Emergency Housing Fund has had €100 million for a year

 In Fundraising, Funds, Housing, News

Almost a year after the ‘green light’ was given by Portuguese MPs, an Emergency Housing Fund remains unimplemented. The proposal to amend the State Budget for 2024 (OE2024) provides for the use of 25% of the Stamp Duty (IS) charged on all real estate transactions for the fund and the Minister of Infrastructure and Housing, Miguel Pinto Luz, points to the first quarter of 2025 for the presentation of the law decree that will make this fund operational.

However, Rui Tavares, MP of the Livre party, argues that if the government wants to comply with the law, this fund should come into force in the last quarter of this year. “There would still be time, if there was the political will on the part of the government,” he said in statements to Jornal Económico (JE).

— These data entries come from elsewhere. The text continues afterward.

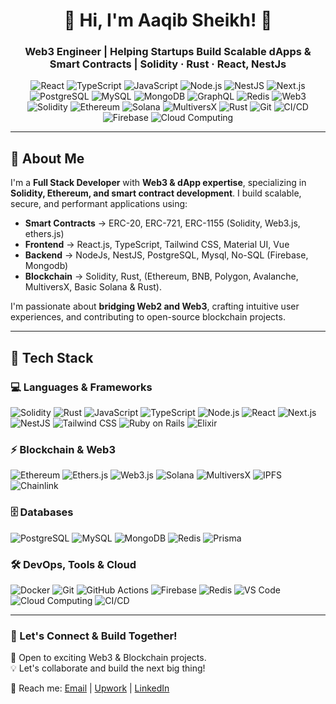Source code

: <h1 align="center">🚀 Hi, I'm Aaqib Sheikh! 👋</h1>
<h3 align="center">Web3 Engineer | Helping Startups Build Scalable dApps & Smart Contracts | Solidity · Rust · React, NestJs</h3>

<p align="center">
  <img src="https://img.shields.io/badge/React-%2361DAFB.svg?style=flat&logo=react&logoColor=white" alt="React" />
  <img src="https://img.shields.io/badge/TypeScript-%23007ACC.svg?style=flat&logo=typescript&logoColor=white" alt="TypeScript" />
  <img src="https://img.shields.io/badge/JavaScript-%23F7DF1E.svg?style=flat&logo=javascript&logoColor=black" alt="JavaScript" />
  <img src="https://img.shields.io/badge/Node.js-%2343853D.svg?style=flat&logo=node.js&logoColor=white" alt="Node.js" />
  <img src="https://img.shields.io/badge/NestJS-%23E0234E.svg?style=flat&logo=nestjs&logoColor=white" alt="NestJS" />
  <img src="https://img.shields.io/badge/Next.js-%23000000.svg?style=flat&logo=next.js&logoColor=white" alt="Next.js" />
  <img src="https://img.shields.io/badge/PostgreSQL-%23316192.svg?style=flat&logo=postgresql&logoColor=white" alt="PostgreSQL" />
  <img src="https://img.shields.io/badge/MySQL-%2300758F.svg?style=flat&logo=mysql&logoColor=white" alt="MySQL" />
  <img src="https://img.shields.io/badge/MongoDB-%2347A248.svg?style=flat&logo=mongodb&logoColor=white" alt="MongoDB" />
  <img src="https://img.shields.io/badge/GraphQL-%23E10098.svg?style=flat&logo=graphql&logoColor=white" alt="GraphQL" />
  <img src="https://img.shields.io/badge/Redis-%23DC382D.svg?style=flat&logo=redis&logoColor=white" alt="Redis" />
  <img src="https://img.shields.io/badge/Web3-%F0%9F%9A%80-blue" alt="Web3" />
  <img src="https://img.shields.io/badge/Solidity-%232E3436.svg?style=flat&logo=solidity&logoColor=white" alt="Solidity" />
  <img src="https://img.shields.io/badge/Ethereum-%233C3C3D.svg?style=flat&logo=ethereum&logoColor=white" alt="Ethereum" />
  <img src="https://img.shields.io/badge/Solana-%234D9CCF.svg?style=flat&logo=solana&logoColor=white" alt="Solana" />
  <img src="https://img.shields.io/badge/MultiversX-%231B75BC.svg?style=flat&logo=multiversx&logoColor=white" alt="MultiversX" />
  <img src="https://img.shields.io/badge/Rust-%23000000.svg?style=flat&logo=rust&logoColor=white" alt="Rust" />
  <img src="https://img.shields.io/badge/Git-%23F05032.svg?style=flat&logo=git&logoColor=white" alt="Git" />
  <img src="https://img.shields.io/badge/CI/CD-%232C8EBB.svg?style=flat&logo=githubactions&logoColor=white" alt="CI/CD" />
  <img src="https://img.shields.io/badge/Firebase-%23FFCA28.svg?style=flat&logo=firebase&logoColor=black" alt="Firebase" />
  <img src="https://img.shields.io/badge/Cloud-%230099DB.svg?style=flat&logo=googlecloud&logoColor=white" alt="Cloud Computing" />
</p>


---

## 🚀 About Me
I'm a **Full Stack Developer** with **Web3 & dApp expertise**, specializing in **Solidity, Ethereum, and smart contract development**. I build scalable, secure, and performant applications using:

- **Smart Contracts** → ERC-20, ERC-721, ERC-1155 (Solidity, Web3.js, ethers.js)  
- **Frontend** → React.js, TypeScript, Tailwind CSS, Material UI, Vue  
- **Backend** → NodeJs, NestJS, PostgreSQL, Mysql, No-SQL (Firebase, Mongodb)  
- **Blockchain** → Solidity, Rust, (Ethereum, BNB, Polygon, Avalanche, MultiversX, Basic Solana & Rust).  

I'm passionate about **bridging Web2 and Web3**, crafting intuitive user experiences, and contributing to open-source blockchain projects.  

---

## 📌 Tech Stack

### **💻 Languages & Frameworks**
![Solidity](https://img.shields.io/badge/Solidity-363636?style=flat&logo=solidity&logoColor=white)
![Rust](https://img.shields.io/badge/Rust-000000?style=flat&logo=rust&logoColor=white)
![JavaScript](https://img.shields.io/badge/JavaScript-F7DF1E?style=flat&logo=javascript&logoColor=black)
![TypeScript](https://img.shields.io/badge/TypeScript-3178C6?style=flat&logo=typescript&logoColor=white)
![Node.js](https://img.shields.io/badge/Node.js-43853D?style=flat&logo=node.js&logoColor=white)
![React](https://img.shields.io/badge/React-61DAFB?style=flat&logo=react&logoColor=black)
![Next.js](https://img.shields.io/badge/Next.js-000000?style=flat&logo=next.js&logoColor=white)
![NestJS](https://img.shields.io/badge/NestJS-E0234E?style=flat&logo=nestjs&logoColor=white)
![Tailwind CSS](https://img.shields.io/badge/TailwindCSS-38B2AC?style=flat&logo=tailwind-css&logoColor=white)
![Ruby on Rails](https://img.shields.io/badge/Ruby%20on%20Rails-CC0000?style=flat&logo=ruby-on-rails&logoColor=white)
![Elixir](https://img.shields.io/badge/Elixir-4B275F?style=flat&logo=elixir&logoColor=white)

### **⚡ Blockchain & Web3**
![Ethereum](https://img.shields.io/badge/Ethereum-3C3C3D?style=flat&logo=ethereum&logoColor=white)
![Ethers.js](https://img.shields.io/badge/Ethers.js-3C3C3D?style=flat&logo=ethereum&logoColor=white)
![Web3.js](https://img.shields.io/badge/Web3.js-F16822?style=flat&logo=web3.js&logoColor=white)
![Solana](https://img.shields.io/badge/Solana-00FFA3?style=flat&logo=solana&logoColor=white)
![MultiversX](https://img.shields.io/badge/MultiversX-1B75BC?style=flat&logo=multiversx&logoColor=white)
![IPFS](https://img.shields.io/badge/IPFS-04120F?style=flat&logo=ipfs&logoColor=white)
![Chainlink](https://img.shields.io/badge/Chainlink-375BD2?style=flat&logo=chainlink&logoColor=white)

### **🗄️ Databases**
![PostgreSQL](https://img.shields.io/badge/PostgreSQL-316192?style=flat&logo=postgresql&logoColor=white)
![MySQL](https://img.shields.io/badge/MySQL-00758F?style=flat&logo=mysql&logoColor=white)
![MongoDB](https://img.shields.io/badge/MongoDB-47A248?style=flat&logo=mongodb&logoColor=white)
![Redis](https://img.shields.io/badge/Redis-DC382D?style=flat&logo=redis&logoColor=white)
![Prisma](https://img.shields.io/badge/Prisma-2D3748?style=flat&logo=prisma&logoColor=white)

### **🛠 DevOps, Tools & Cloud**
![Docker](https://img.shields.io/badge/Docker-2496ED?style=flat&logo=docker&logoColor=white)
![Git](https://img.shields.io/badge/Git-F05032?style=flat&logo=git&logoColor=white)
![GitHub Actions](https://img.shields.io/badge/GitHub%20Actions-2088FF?style=flat&logo=github-actions&logoColor=white)
![Firebase](https://img.shields.io/badge/Firebase-FFCA28?style=flat&logo=firebase&logoColor=black)
![Redis](https://img.shields.io/badge/Redis-DC382D?style=flat&logo=redis&logoColor=white)
![VS Code](https://img.shields.io/badge/VSCode-007ACC?style=flat&logo=visual-studio-code&logoColor=white)
![Cloud Computing](https://img.shields.io/badge/Cloud%20Computing-4285F4?style=flat&logo=google-cloud&logoColor=white)
![CI/CD](https://img.shields.io/badge/CI/CD-2C8EBB?style=flat&logo=github-actions&logoColor=white)

---

### 🤝 Let's Connect & Build Together!
🚀 Open to exciting Web3 & Blockchain projects.  
💡 Let's collaborate and build the next big thing!  

📩 Reach me: [Email](mailto:aaqibnadeem123@gmail.com) | [Upwork](https://www.upwork.com/freelancers/sheikhaaqib) | [LinkedIn](https://www.linkedin.com/in/aaqib-sheikh-a187bb105/)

António Machado, secretary general of the Lisbon Tenants Association (AIL), has also criticised the lack of action from governments in this process, who regrets that the political camp ends up not regulating what it has to regulate and does not fulfil its obligations. “This means that many people who could benefit from this fund during this period did not benefit,” he says, hoping that the €100 million will not “be held up somewhere” within the surplus for the State Budget 2024.

In turn, Rui Tavares reiterates that this fund should come into force later this year, because the State Budget for 2024, regardless of whether it was approved by the previous parliament, is a law of the Republic that is not being complied with. “It is actually this Government that goes into default as of December 31 of this year”, recalling other past examples, such as the unemployment benefit for victims of domestic violence, which “was also a struggle to get after being approved in the Budget and being implemented.

The Emergency Housing Fund also aims to ensure that people do not have to leave their homes (by supporting the payment of rents or loan instalments), while guaranteeing emergency support to those who are deprived of their housing and have no alternative, for example by guaranteeing temporary accommodation.

This Livre party proposal was approved on November 28, 2023 at a meeting of the Budget and Finance Committee, with votes against from the Liberal Initiative and Chega parties, the abstention of the Social Democratic Party (SDP), the Portuguese Communist Party (PCP) and the Left Bloc (Bloco de Esquerda), with the votes in favour from all the other parties.